What is expected: Go through the entries below and print, exactly, the lines starting at the one with "### ◘ Module Installation (setup.py)" and ending at the one with "Copyright (c) 2023 Shahriar Rahman", keeping both ends and no others.

[Dataset items]
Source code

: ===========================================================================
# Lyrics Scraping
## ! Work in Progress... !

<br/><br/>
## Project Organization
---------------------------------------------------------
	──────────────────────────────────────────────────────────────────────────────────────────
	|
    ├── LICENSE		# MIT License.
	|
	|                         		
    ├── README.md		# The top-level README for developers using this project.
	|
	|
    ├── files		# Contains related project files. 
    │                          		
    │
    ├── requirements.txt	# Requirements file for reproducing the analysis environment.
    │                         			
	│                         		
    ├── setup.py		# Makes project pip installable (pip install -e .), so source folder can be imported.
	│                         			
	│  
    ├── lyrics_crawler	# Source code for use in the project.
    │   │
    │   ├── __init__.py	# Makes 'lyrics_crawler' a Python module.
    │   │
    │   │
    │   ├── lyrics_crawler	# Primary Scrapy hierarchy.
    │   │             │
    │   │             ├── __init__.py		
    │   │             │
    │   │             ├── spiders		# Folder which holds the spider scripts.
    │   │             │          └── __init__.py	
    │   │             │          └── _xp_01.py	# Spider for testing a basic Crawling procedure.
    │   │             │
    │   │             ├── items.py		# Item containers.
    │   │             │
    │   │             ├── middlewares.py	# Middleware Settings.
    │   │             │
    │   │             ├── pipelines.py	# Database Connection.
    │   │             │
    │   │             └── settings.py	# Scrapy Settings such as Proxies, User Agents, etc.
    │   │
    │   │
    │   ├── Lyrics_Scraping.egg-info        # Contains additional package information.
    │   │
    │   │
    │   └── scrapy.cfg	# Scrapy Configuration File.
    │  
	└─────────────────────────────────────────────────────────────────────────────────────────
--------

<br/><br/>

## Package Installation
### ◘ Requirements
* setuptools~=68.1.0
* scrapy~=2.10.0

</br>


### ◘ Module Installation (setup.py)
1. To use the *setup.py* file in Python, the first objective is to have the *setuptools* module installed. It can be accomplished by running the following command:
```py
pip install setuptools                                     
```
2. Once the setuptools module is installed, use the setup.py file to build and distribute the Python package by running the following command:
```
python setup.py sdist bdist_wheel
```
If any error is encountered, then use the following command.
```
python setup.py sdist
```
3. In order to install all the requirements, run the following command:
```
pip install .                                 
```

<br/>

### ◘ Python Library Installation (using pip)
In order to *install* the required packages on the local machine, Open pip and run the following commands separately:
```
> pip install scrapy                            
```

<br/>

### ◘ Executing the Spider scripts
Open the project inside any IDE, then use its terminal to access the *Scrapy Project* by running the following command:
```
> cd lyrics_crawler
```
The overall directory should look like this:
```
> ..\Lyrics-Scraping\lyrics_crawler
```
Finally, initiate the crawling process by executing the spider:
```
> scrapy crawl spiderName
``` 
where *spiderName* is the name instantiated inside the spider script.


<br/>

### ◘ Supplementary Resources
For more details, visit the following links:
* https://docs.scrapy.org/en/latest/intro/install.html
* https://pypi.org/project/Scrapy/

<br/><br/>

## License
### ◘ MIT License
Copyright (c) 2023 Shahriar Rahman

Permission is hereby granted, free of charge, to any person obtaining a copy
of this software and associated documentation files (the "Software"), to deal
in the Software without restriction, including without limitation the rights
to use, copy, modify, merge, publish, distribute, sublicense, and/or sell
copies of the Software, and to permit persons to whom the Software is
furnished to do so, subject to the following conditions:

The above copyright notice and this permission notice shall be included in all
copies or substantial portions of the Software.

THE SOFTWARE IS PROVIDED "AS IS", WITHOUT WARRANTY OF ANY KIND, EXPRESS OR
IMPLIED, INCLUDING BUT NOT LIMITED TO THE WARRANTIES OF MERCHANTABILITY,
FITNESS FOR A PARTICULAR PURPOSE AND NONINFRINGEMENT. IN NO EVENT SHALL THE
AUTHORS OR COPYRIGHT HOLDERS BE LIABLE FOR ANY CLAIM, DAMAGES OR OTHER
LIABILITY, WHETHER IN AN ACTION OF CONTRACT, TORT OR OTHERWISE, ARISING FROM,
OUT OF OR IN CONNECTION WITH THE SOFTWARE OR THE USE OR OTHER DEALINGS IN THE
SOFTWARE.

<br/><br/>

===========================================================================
* * *
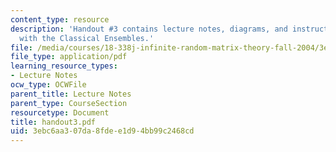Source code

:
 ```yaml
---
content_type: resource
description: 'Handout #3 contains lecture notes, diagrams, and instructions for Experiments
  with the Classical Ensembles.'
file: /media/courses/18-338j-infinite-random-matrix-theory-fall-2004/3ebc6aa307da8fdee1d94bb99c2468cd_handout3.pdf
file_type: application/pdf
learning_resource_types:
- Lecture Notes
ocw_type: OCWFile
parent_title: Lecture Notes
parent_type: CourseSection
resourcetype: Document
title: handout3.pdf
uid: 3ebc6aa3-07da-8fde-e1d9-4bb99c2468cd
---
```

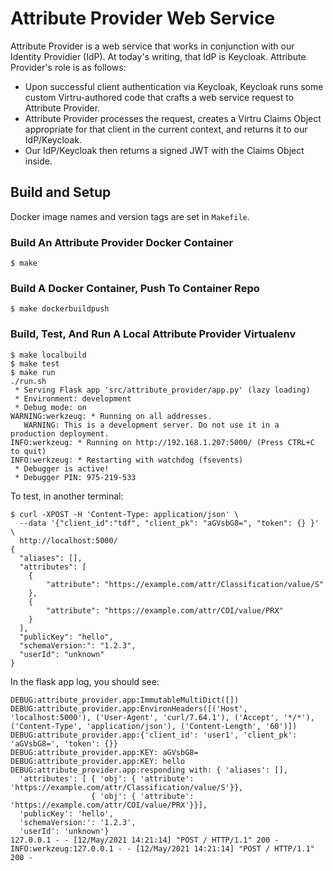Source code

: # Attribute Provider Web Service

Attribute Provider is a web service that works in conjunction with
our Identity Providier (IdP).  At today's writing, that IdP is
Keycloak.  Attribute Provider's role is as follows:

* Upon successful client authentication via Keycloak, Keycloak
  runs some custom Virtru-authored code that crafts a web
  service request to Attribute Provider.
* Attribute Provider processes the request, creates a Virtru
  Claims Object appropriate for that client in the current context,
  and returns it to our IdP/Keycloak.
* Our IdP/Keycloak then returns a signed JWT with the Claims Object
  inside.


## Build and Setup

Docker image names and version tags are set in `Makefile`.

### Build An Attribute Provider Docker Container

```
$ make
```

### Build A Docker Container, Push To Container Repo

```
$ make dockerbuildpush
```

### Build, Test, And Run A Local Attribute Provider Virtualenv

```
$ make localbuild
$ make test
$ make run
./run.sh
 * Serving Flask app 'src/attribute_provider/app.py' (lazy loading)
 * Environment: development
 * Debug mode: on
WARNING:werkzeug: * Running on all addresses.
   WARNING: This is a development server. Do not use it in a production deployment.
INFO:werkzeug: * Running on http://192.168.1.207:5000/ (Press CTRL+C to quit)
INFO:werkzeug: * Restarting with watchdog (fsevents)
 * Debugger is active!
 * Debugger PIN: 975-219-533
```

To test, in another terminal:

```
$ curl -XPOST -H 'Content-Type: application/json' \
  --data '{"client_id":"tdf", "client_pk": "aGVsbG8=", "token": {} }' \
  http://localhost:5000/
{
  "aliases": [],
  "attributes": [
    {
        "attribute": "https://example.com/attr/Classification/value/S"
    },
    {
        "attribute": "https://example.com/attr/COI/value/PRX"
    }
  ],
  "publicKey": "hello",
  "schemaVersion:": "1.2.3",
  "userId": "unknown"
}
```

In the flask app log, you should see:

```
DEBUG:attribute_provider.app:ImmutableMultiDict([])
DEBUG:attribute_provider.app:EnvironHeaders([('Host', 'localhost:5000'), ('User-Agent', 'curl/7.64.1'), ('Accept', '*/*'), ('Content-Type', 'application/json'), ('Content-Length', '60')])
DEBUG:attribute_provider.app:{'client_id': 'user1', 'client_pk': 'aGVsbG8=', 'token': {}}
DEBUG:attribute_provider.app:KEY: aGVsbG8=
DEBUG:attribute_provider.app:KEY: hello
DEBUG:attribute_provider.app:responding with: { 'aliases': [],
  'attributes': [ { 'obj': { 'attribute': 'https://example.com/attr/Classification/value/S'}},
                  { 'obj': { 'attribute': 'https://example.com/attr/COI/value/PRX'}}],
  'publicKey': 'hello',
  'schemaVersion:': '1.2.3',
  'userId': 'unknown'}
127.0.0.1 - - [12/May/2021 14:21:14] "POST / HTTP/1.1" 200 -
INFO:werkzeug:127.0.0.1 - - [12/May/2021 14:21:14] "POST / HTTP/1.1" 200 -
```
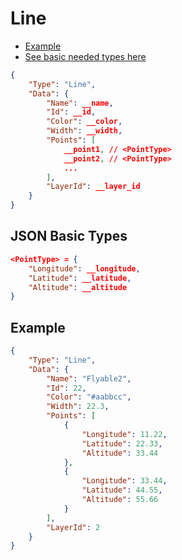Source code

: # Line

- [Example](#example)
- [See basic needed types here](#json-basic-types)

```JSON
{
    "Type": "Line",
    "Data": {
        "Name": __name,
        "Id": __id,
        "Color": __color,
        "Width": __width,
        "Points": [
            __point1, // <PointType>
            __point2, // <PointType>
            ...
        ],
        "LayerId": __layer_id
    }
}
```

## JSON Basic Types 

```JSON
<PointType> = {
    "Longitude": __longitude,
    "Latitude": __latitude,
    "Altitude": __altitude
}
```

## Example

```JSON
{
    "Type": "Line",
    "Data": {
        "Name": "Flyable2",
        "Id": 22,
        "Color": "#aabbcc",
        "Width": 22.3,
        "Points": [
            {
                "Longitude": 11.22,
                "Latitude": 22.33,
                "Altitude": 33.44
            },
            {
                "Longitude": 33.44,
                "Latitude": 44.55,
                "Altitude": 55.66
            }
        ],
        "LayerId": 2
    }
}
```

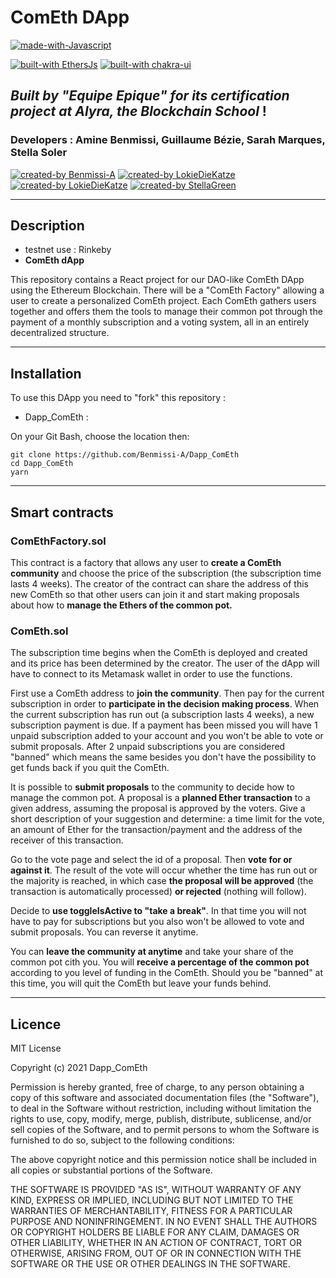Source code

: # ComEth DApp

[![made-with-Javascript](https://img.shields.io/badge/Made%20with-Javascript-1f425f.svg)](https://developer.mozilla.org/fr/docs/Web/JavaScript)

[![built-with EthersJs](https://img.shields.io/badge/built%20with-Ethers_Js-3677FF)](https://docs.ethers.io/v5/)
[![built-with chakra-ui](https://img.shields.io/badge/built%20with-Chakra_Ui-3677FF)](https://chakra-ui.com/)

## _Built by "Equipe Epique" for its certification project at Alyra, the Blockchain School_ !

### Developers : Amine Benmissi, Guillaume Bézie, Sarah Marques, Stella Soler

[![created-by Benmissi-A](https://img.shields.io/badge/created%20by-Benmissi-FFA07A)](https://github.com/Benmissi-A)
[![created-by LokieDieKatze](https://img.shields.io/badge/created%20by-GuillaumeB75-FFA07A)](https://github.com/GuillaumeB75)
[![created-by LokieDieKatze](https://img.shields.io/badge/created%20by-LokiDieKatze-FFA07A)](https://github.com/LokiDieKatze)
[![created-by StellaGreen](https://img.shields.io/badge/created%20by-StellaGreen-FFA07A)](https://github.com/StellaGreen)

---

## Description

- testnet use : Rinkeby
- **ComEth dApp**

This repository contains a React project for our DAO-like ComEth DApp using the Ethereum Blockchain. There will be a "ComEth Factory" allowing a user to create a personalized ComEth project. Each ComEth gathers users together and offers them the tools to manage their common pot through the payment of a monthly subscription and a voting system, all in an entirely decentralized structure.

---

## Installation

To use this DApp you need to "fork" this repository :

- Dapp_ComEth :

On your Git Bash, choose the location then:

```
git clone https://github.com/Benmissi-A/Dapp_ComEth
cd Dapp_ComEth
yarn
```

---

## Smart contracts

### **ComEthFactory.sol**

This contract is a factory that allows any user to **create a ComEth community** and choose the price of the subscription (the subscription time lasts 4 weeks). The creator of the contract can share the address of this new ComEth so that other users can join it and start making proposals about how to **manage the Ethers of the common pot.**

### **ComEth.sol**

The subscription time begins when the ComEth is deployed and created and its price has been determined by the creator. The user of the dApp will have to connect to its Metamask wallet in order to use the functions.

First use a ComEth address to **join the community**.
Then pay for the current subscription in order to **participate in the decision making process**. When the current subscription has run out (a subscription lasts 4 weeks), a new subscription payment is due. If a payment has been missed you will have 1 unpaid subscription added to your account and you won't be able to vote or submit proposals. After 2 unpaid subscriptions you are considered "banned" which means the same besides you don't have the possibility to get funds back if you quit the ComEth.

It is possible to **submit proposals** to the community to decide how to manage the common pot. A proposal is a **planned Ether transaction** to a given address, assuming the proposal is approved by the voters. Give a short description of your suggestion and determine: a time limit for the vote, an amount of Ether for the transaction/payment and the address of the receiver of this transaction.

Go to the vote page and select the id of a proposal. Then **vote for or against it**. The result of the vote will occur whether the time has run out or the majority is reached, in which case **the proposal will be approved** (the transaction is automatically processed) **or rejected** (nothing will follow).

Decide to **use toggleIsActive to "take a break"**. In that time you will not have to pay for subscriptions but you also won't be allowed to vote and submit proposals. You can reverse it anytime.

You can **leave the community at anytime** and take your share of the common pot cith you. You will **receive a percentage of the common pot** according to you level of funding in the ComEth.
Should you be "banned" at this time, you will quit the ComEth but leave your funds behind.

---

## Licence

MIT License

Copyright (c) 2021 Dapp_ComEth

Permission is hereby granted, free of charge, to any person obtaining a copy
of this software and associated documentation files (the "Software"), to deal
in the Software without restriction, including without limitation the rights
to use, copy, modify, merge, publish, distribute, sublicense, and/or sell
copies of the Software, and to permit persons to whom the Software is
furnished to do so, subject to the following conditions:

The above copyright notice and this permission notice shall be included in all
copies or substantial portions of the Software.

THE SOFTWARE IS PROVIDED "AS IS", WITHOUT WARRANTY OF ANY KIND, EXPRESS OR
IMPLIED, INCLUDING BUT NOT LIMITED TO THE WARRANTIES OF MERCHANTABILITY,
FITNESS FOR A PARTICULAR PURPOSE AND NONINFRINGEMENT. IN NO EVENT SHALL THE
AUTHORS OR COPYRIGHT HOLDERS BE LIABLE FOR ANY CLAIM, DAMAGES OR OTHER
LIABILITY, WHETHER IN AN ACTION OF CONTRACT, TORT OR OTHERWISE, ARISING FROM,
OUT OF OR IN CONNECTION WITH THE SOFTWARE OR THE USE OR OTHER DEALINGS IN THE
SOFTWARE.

Response area:
### ◘ Module Installation (setup.py)
1. To use the *setup.py* file in Python, the first objective is to have the *setuptools* module installed. It can be accomplished by running the following command:
```py
pip install setuptools                                     
```
2. Once the setuptools module is installed, use the setup.py file to build and distribute the Python package by running the following command:
```
python setup.py sdist bdist_wheel
```
If any error is encountered, then use the following command.
```
python setup.py sdist
```
3. In order to install all the requirements, run the following command:
```
pip install .                                 
```

<br/>

### ◘ Python Library Installation (using pip)
In order to *install* the required packages on the local machine, Open pip and run the following commands separately:
```
> pip install scrapy                            
```

<br/>

### ◘ Executing the Spider scripts
Open the project inside any IDE, then use its terminal to access the *Scrapy Project* by running the following command:
```
> cd lyrics_crawler
```
The overall directory should look like this:
```
> ..\Lyrics-Scraping\lyrics_crawler
```
Finally, initiate the crawling process by executing the spider:
```
> scrapy crawl spiderName
``` 
where *spiderName* is the name instantiated inside the spider script.


<br/>

### ◘ Supplementary Resources
For more details, visit the following links:
* https://docs.scrapy.org/en/latest/intro/install.html
* https://pypi.org/project/Scrapy/

<br/><br/>

## License
### ◘ MIT License
Copyright (c) 2023 Shahriar Rahman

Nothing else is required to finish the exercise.